Reinforcement Learning is an exciting field of Machine Learning that’s attracting a lot of attention and popularity. An important reason for this popularity is due to breakthroughs in Reinforcement Learning where computer algorithms such as Alpha Go and OpenAI Five have been able to achieve human level performance on games such as Go and Dota 2. One of the core concepts in Reinforcement Learning is the Deep Q-Learning algorithm. Naturally, a lot of us want to learn more about the algorithms behind these impressive accomplishments. In this tutorial, we’ll be sharing a minimal Deep Q-Network implementation (minDQN) meant as a practical guide to help new learners code their own Deep Q-Networks.

- Reinforcement Learning Background
- The CartPole OpenAI Gym Environment
- Vanilla Q-Learning
- Deep Q-Learning
- Tips and Tricks
- Deep Q-Network Coding Implementation
- Resources

Reinforcement Learning can broadly be separated into two groups: **model free** and **model based** RL algorithms.
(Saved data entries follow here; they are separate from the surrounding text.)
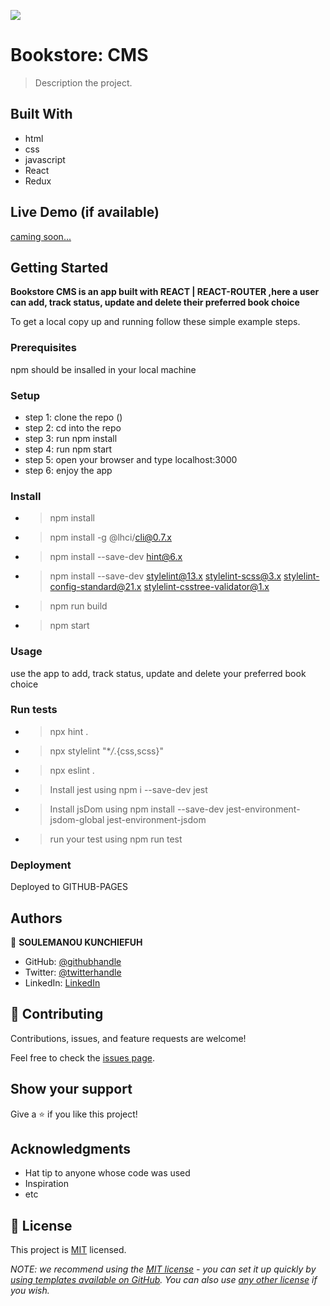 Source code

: ![](https://img.shields.io/badge/Microverse-blueviolet)

# Bookstore: CMS

> Description the project.


## Built With

- html
- css
- javascript
- React
- Redux

## Live Demo (if available)

[caming soon...](https://livedemo.com)


## Getting Started

**Bookstore CMS is an app built with REACT | REACT-ROUTER ,here a user can add, track status, update and delete their preferred book choice**


To get a local copy up and running follow these simple example steps.

### Prerequisites
npm should be insalled in your local machine
### Setup

- step 1: clone the repo ()
- step 2: cd into the repo
- step 3: run npm install
- step 4: run npm start
- step 5: open your browser and type localhost:3000
- step 6: enjoy the app
### Install
- > npm install
- > npm install -g @lhci/cli@0.7.x
- > npm install --save-dev hint@6.x
- > npm install --save-dev stylelint@13.x stylelint-scss@3.x stylelint-config-standard@21.x stylelint-csstree-validator@1.x
- > npm run build
- > npm start

### Usage
use the app to add, track status, update and delete your preferred book choice
### Run tests
- > npx hint .
- > npx stylelint "\*_/_.{css,scss}"
- > npx eslint .
- > Install jest using npm i --save-dev jest
- > Install jsDom using npm install --save-dev jest-environment-jsdom-global jest-environment-jsdom
- > run your test using npm run test
### Deployment

Deployed to GITHUB-PAGES

## Authors

👤 **SOULEMANOU KUNCHIEFUH**

- GitHub: [@githubhandle](https://github.com/soulemanou-software)
- Twitter: [@twitterhandle](https://twitter.com/Mr_babanou_237)
- LinkedIn: [LinkedIn](https://linkedin.com/in/soulemanou-kunchiefuh-babanou-5a6b3b1b3/)
## 🤝 Contributing

Contributions, issues, and feature requests are welcome!

Feel free to check the [issues page](../../issues/).

## Show your support

Give a ⭐️ if you like this project!

## Acknowledgments

- Hat tip to anyone whose code was used
- Inspiration
- etc

## 📝 License

This project is [MIT](./LICENSE) licensed.

_NOTE: we recommend using the [MIT license](https://choosealicense.com/licenses/mit/) - you can set it up quickly by [using templates available on GitHub](https://docs.github.com/en/communities/setting-up-your-project-for-healthy-contributions/adding-a-license-to-a-repository). You can also use [any other license](https://choosealicense.com/licenses/) if you wish._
Model free RL algorithms don’t learn a model of their environment’s transition function to make predictions of future states and rewards. **Q-Learning, Deep Q-Networks, **and** Policy Gradient** methods are model-free algorithms because they don’t create a model of the environment’s transition function.

The CartPole environment is a simple environment where the objective is to move a cart left or right in order to balance an upright pole for as long as possible. The state space is described with 4 values representing Cart Position, Cart Velocity, Pole Angle, and Pole Velocity at the Tip. The action space is described with 2 values (0 or 1) allowing the car to either move left or right at each time step.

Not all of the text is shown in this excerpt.